* _TASK STATEMENT_: Return, exactly and in full, the lines of the records below starting at the one with "Status: Ready" and ending at the one with "#data.savePosition(position) --Saves position", and no other lines.

* _PROVIDED DATA_:
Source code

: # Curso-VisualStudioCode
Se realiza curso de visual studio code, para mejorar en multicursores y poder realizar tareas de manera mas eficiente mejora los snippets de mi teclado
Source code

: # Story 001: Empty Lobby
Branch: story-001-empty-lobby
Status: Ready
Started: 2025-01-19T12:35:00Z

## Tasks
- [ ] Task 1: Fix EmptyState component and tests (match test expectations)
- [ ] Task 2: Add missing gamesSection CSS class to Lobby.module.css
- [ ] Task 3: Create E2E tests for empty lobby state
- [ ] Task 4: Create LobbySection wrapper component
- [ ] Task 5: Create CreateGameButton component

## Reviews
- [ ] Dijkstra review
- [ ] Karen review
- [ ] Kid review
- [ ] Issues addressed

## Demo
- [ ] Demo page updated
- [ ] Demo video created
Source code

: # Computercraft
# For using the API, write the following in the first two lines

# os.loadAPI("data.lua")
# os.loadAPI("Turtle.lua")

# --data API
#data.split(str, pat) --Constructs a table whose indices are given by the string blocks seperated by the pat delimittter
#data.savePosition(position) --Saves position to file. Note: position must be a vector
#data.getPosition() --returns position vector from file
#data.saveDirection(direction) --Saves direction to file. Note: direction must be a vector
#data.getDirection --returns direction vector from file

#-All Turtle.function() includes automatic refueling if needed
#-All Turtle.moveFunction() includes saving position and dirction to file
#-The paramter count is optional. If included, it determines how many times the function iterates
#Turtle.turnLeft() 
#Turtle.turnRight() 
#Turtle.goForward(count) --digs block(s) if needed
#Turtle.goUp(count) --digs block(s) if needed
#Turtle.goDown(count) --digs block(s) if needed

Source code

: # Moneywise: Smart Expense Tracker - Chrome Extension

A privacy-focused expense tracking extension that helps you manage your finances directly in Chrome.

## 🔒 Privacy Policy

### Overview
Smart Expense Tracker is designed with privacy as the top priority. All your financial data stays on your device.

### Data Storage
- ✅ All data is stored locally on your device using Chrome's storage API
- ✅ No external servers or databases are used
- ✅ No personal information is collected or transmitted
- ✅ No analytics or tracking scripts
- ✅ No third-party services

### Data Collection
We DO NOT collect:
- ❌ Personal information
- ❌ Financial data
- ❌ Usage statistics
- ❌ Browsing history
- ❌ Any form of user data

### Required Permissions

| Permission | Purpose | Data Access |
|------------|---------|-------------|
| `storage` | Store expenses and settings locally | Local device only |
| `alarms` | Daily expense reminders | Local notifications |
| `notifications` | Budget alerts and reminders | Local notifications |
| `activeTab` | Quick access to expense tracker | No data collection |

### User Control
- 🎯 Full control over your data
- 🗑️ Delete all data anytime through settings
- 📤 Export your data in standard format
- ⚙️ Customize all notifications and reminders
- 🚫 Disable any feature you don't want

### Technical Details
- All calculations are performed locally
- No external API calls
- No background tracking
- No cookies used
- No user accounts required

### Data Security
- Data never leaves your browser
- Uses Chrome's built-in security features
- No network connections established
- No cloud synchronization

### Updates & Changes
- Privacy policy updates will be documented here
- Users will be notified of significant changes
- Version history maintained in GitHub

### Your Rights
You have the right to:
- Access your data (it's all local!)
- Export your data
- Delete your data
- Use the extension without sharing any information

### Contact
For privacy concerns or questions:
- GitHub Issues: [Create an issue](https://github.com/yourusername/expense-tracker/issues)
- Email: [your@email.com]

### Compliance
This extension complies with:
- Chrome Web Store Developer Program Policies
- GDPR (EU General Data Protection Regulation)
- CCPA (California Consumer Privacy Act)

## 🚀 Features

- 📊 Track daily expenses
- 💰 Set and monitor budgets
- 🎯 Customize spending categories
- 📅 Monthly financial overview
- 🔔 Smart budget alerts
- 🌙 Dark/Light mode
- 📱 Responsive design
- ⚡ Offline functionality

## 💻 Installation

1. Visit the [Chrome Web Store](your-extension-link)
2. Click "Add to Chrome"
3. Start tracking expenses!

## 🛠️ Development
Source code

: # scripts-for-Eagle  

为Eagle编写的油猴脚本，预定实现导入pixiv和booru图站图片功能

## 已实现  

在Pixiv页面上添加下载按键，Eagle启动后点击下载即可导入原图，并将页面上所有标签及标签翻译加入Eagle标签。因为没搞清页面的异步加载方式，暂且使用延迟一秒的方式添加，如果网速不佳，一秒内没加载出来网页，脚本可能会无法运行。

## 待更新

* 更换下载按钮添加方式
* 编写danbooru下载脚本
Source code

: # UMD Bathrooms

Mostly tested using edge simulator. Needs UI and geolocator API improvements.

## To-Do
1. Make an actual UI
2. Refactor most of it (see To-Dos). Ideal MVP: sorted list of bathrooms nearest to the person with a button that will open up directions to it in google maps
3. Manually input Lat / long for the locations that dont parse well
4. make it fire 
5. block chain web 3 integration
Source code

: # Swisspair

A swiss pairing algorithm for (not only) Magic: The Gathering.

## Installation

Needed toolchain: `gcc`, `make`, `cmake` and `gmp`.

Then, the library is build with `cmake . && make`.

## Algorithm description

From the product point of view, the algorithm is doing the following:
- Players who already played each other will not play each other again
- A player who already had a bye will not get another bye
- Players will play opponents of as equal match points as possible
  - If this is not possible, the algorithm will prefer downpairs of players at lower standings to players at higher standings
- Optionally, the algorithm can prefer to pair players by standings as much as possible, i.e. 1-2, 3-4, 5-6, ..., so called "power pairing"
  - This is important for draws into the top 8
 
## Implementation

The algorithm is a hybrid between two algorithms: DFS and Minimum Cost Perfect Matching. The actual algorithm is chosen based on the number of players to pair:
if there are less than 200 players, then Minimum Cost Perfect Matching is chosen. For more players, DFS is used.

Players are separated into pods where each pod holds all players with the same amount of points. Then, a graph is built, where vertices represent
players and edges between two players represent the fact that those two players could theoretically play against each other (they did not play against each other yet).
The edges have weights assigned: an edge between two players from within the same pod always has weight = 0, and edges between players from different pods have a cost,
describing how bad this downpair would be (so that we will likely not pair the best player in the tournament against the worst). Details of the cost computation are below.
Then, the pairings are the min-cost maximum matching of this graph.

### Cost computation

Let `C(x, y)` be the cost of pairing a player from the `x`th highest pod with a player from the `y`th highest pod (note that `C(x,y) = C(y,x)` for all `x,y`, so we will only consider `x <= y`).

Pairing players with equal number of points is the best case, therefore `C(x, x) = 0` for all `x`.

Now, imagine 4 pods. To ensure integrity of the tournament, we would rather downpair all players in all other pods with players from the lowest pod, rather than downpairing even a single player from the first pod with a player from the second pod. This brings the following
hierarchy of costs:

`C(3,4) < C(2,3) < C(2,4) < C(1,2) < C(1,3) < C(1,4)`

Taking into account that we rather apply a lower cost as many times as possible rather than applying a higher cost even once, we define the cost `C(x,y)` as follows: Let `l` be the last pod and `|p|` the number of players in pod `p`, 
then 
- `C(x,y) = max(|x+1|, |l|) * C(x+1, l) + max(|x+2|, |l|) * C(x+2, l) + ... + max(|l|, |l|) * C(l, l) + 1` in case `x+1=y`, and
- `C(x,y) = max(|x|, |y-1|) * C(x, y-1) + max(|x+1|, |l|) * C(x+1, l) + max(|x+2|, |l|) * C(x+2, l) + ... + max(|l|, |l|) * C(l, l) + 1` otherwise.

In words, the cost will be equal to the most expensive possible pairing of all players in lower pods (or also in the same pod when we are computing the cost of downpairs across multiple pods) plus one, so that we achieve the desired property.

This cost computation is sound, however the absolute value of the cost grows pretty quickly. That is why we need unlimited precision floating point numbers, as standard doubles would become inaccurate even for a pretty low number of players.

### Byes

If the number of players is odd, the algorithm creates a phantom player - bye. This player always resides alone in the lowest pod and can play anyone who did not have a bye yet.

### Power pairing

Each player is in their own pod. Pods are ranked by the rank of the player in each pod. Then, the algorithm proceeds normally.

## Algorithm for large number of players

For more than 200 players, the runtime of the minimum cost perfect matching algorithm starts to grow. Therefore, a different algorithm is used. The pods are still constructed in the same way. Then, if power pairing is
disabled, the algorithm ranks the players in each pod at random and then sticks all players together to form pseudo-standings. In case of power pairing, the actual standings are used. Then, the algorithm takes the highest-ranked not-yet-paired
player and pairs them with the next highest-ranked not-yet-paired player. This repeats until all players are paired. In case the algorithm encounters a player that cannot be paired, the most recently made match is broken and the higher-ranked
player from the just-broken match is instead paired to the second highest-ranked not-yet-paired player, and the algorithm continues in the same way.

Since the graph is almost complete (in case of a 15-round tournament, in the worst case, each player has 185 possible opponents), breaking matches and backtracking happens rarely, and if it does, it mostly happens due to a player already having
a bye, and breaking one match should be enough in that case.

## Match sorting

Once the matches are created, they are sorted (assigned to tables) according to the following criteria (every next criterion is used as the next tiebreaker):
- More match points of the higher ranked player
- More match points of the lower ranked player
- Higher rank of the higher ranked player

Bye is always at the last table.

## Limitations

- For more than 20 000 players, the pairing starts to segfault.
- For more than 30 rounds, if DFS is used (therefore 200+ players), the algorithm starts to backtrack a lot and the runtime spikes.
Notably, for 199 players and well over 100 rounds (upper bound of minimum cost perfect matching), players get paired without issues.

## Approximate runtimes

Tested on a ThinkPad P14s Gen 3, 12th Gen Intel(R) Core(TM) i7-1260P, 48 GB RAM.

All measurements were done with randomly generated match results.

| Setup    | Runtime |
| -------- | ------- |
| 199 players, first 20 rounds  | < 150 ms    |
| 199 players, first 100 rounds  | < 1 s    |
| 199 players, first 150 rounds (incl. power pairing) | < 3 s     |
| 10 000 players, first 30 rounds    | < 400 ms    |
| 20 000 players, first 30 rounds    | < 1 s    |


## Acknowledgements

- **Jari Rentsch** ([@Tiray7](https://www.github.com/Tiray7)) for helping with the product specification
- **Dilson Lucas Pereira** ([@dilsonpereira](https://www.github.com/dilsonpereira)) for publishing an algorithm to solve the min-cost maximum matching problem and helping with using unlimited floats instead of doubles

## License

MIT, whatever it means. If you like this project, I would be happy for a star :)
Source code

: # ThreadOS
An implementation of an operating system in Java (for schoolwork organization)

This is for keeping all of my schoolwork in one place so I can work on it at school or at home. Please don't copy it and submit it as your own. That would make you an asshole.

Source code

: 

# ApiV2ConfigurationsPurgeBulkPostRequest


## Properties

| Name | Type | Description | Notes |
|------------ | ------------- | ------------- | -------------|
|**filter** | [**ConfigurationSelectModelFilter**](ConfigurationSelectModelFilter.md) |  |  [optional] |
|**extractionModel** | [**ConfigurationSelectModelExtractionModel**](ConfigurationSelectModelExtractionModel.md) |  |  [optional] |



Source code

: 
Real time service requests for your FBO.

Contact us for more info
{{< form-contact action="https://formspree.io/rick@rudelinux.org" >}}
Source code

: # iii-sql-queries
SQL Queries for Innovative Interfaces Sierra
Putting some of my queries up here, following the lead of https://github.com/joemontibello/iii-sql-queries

* _RESPONSE TO THIS TASK_:
Status: Ready
Started: 2025-01-19T12:35:00Z

## Tasks
- [ ] Task 1: Fix EmptyState component and tests (match test expectations)
- [ ] Task 2: Add missing gamesSection CSS class to Lobby.module.css
- [ ] Task 3: Create E2E tests for empty lobby state
- [ ] Task 4: Create LobbySection wrapper component
- [ ] Task 5: Create CreateGameButton component

## Reviews
- [ ] Dijkstra review
- [ ] Karen review
- [ ] Kid review
- [ ] Issues addressed

## Demo
- [ ] Demo page updated
- [ ] Demo video created
Source code

: # Computercraft
# For using the API, write the following in the first two lines

# os.loadAPI("data.lua")
# os.loadAPI("Turtle.lua")

# --data API
#data.split(str, pat) --Constructs a table whose indices are given by the string blocks seperated by the pat delimittter
#data.savePosition(position) --Saves position to file. Note: position must be a vector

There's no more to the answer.